Carbon offsets offer market-based solution to impact of fuel consumption

Bjørn Olson

Bjørn Olson

In early March, Alaskans Know Climate Change purchased carbon offsets for the Kachemak Bay Conservation Center. This is an inexpensive market-based solution to address the contribution we have made, over the course of one year, through fuel and electricity consumption, to global warming.

The procedure is simple. We added up last year’s kilowatt-hours (kWh) from our Homer Electric Association receipts and one year’s worth of heating fuel. The building used 16,631 kWh’s worth of electricity and 1,021 gallons of fuel. By using the EPA’s carbon calculator, we discovered that the building is on the hook for 20.9 metric tons of greenhouse gasses.

There is nothing that can be done to reduce the carbon footprint from last year. But, we can make sure that that amount does not enter into the atmosphere elsewhere by purchasing carbon offsets.

There are many certified carbon offset brokers. Each broker offers a variety of projects to purchase for individuals, nonprofits, business, churches or others who are concerned about addressing their contribution to global warming.

The carbon offset we chose is a project that captures fugitive methane and uses it to produce energy. This is located on the Southern Ute Tribe’s land. Over 60,000 metric tons of greenhouse gas emissions are eliminated every year by this project. Without voluntary support, they would have no way to finance this methane capture and the potent greenhouse gas would continue to escape into the atmosphere.

There is tremendous value in supporting developments like this and they are remarkably inexpensive. The venture we supported is the most expensive one our broker offers — $13 a metric ton. The cost to offset the Conservation Center’s carbon footprint for one year was $275.

The goal, however, is to find ways to make reductions. From now on, we will do this type of audit every year. We will strive to find ways to reduce our footprint. It is unlikely that we can transform this building to carbon neutral in one or even five years, but this first step helps us set goals. We want to be paying less every year for carbon offsets by improving our energy consumption, identifying and replacing appliances with more efficient ones, using renewable energy, and change how the building is heated, for example.

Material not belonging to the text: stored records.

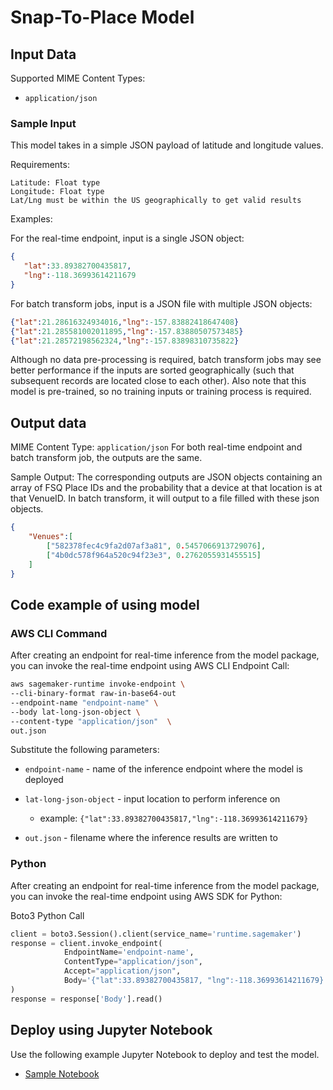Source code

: # Snap-To-Place Model

## Input Data
Supported MIME Content Types:

- `application/json`

### Sample Input
This model takes in a simple JSON payload of latitude and longitude values.

Requirements:

```
Latitude: Float type
Longitude: Float type
Lat/Lng must be within the US geographically to get valid results
```

Examples:

For the real-time endpoint, input is a single JSON object:
```json
{
   "lat":33.89382700435817,
   "lng":-118.36993614211679
}
```

For batch transform jobs, input is a JSON file with multiple JSON objects:

```json
{"lat":21.28616324934016,"lng":-157.83882418647408}
{"lat":21.285581002011895,"lng":-157.83880507573485}
{"lat":21.28572198562324,"lng":-157.83898310735822}
```

Although no data pre-processing is required, batch transform jobs may see better performance if the inputs are sorted geographically (such that subsequent records are located close to each other). Also note that this model is pre-trained, so no training inputs or training process is required.

## Output data
MIME Content Type: `application/json`
For both real-time endpoint and batch transform job, the outputs are the same.


Sample Output:
The corresponding outputs are JSON objects containing an array of FSQ Place IDs and the probability that a device at that location is at that VenueID. In batch transform, it will output to a file filled with these json objects.

```json
{
    "Venues":[
        ["582378fec4c9fa2d07af3a81", 0.5457066913729076],
        ["4b0dc578f964a520c94f23e3", 0.2762055931455515]
    ]
}
```


## Code example of using model
### AWS CLI Command
After creating an endpoint for real-time inference from the
model package, you can invoke the real-time endpoint using
AWS CLI Endpoint Call:

```bash
aws sagemaker-runtime invoke-endpoint \
--cli-binary-format raw-in-base64-out
--endpoint-name "endpoint-name" \
--body lat-long-json-object \
--content-type "application/json"  \
out.json
```

Substitute the following parameters:

- `endpoint-name` - name of the inference endpoint where
the model is deployed

- `lat-long-json-object` - input location to perform inference on 
    - example: `{"lat":33.89382700435817,"lng":-118.36993614211679}`

- `out.json` - filename where the inference results are written to

### Python
After creating an endpoint for real-time inference from the
model package, you can invoke the real-time endpoint using AWS SDK for Python:

Boto3 Python Call

```python
client = boto3.Session().client(service_name='runtime.sagemaker')
response = client.invoke_endpoint(
            EndpointName='endpoint-name',
            ContentType="application/json",
            Accept="application/json",
            Body='{"lat":33.89382700435817, "lng":-118.36993614211679}'
)
response = response['Body'].read()
```

## Deploy using Jupyter Notebook
Use the following example Jupyter Notebook to deploy and test the model.
* [Sample Notebook](https://github.com/foursquare/public-model-resources/blob/main/snap2place/Snap2place%20Jupyter%20Notebook.ipynb)
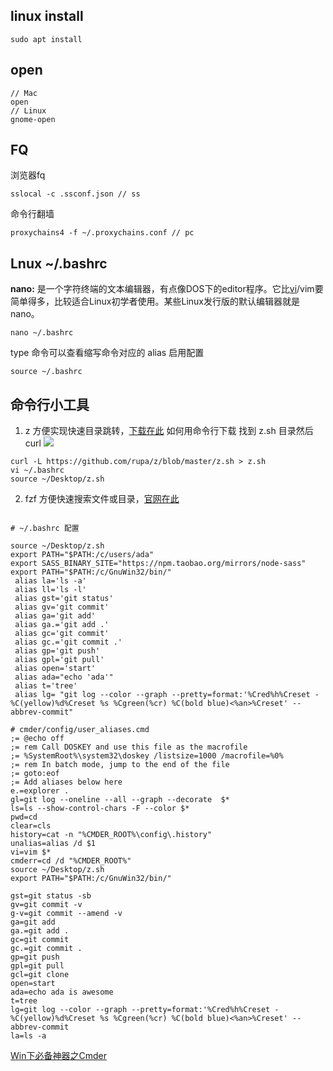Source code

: ## linux install

```
sudo apt install
```

## open

```
// Mac
open
// Linux
gnome-open
```

## FQ

浏览器fq
```
sslocal -c .ssconf.json // ss
```
命令行翻墙
```
proxychains4 -f ~/.proxychains.conf // pc
```

## Lnux ~/.bashrc

**nano:** 是一个字符终端的文本编辑器，有点像DOS下的editor程序。它比[vi](http://man.linuxde.net/vi "vi命令")/vim要简单得多，比较适合Linux初学者使用。某些Linux发行版的默认编辑器就是nano。

```
nano ~/.bashrc
```
type 命令可以查看缩写命令对应的 alias
启用配置
```
source ~/.bashrc
```

## 命令行小工具

1.  z
    方便实现快速目录跳转，[下载在此](https://github.com/rupa/z "null")
如何用命令行下载
找到 z.sh 目录然后 curl
![](https://upload-images.jianshu.io/upload_images/7094266-d6999a36691ebff2.png?imageMogr2/auto-orient/strip%7CimageView2/2/w/1240)

```
curl -L https://github.com/rupa/z/blob/master/z.sh > z.sh
vi ~/.bashrc
source ~/Desktop/z.sh
```
2.  fzf
    方便快速搜索文件或目录，[官网在此](https://github.com/junegunn/fzf#installation "null")

```

# ~/.bashrc 配置

source ~/Desktop/z.sh
export PATH="$PATH:/c/users/ada"
export SASS_BINARY_SITE="https://npm.taobao.org/mirrors/node-sass"
export PATH="$PATH:/c/GnuWin32/bin/"
 alias la='ls -a'
 alias ll='ls -l'
 alias gst='git status'
 alias gv='git commit' 
 alias ga='git add'
 alias ga.='git add .'
 alias gc='git commit'
 alias gc.='git commit .'
 alias gp='git push'
 alias gpl='git pull'
 alias open='start'
 alias ada="echo 'ada'"
 alias t='tree'
 alias lg= "git log --color --graph --pretty=format:'%Cred%h%Creset -%C(yellow)%d%Creset %s %Cgreen(%cr) %C(bold blue)<%an>%Creset' --abbrev-commit" 
```

```
# cmder/config/user_aliases.cmd
;= @echo off
;= rem Call DOSKEY and use this file as the macrofile
;= %SystemRoot%\system32\doskey /listsize=1000 /macrofile=%0%
;= rem In batch mode, jump to the end of the file
;= goto:eof
;= Add aliases below here
e.=explorer .
gl=git log --oneline --all --graph --decorate  $*
ls=ls --show-control-chars -F --color $*
pwd=cd
clear=cls
history=cat -n "%CMDER_ROOT%\config\.history"
unalias=alias /d $1
vi=vim $*
cmderr=cd /d "%CMDER_ROOT%"
source ~/Desktop/z.sh
export PATH="$PATH:/c/GnuWin32/bin/"

gst=git status -sb
gv=git commit -v
g-v=git commit --amend -v
ga=git add
ga.=git add .
gc=git commit
gc.=git commit .
gp=git push
gpl=git pull
gcl=git clone
open=start
ada=echo ada is awesome
t=tree
lg=git log --color --graph --pretty=format:'%Cred%h%Creset -%C(yellow)%d%Creset %s %Cgreen(%cr) %C(bold blue)<%an>%Creset' --abbrev-commit
la=ls -a
```

[Win下必备神器之Cmder](https://www.jeffjade.com/2016/01/13/2016-01-13-windows-software-cmder/)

The Kachemak Bay Conservation Center is arguably one of the most well used and treasured buildings in Homer. It is our hope that this building can lead by example regarding greenhouse gas accountability.

Last fall, the Intergovernmental Panel on Climate Change released their latest report. Not long after, the federal government released the National Climate Assessment, which was followed by the “Economic Effects of Climate Change in Alaska” report by ISER. Each of these point to the same horrible future that awaits us — especially our children — if we don’t get serious about reducing our greenhouse gas output.

Despite all the education, 2018 set a new all-time record. Last year, our civilization produced over 40 billion tons of greenhouse gasses. This is suicidal behavior.

Obviously, what this little building produces is a drop in the bucket, but if others in our community begin to take this step it will start to make a difference. Buying carbon offsets is an inexpensive and meaningful way to address our contribution to global warming. For very little money you can feel good in knowing that you are supporting projects that are keeping greenhouse gasses out of the system.

Thank you to everyone who attended this presentation and to all of you out there who are learning how to do your part. Our children and their children won’t forget it.

Bjørn Olson is an adventurer, filmmaker, writer and climate change activist.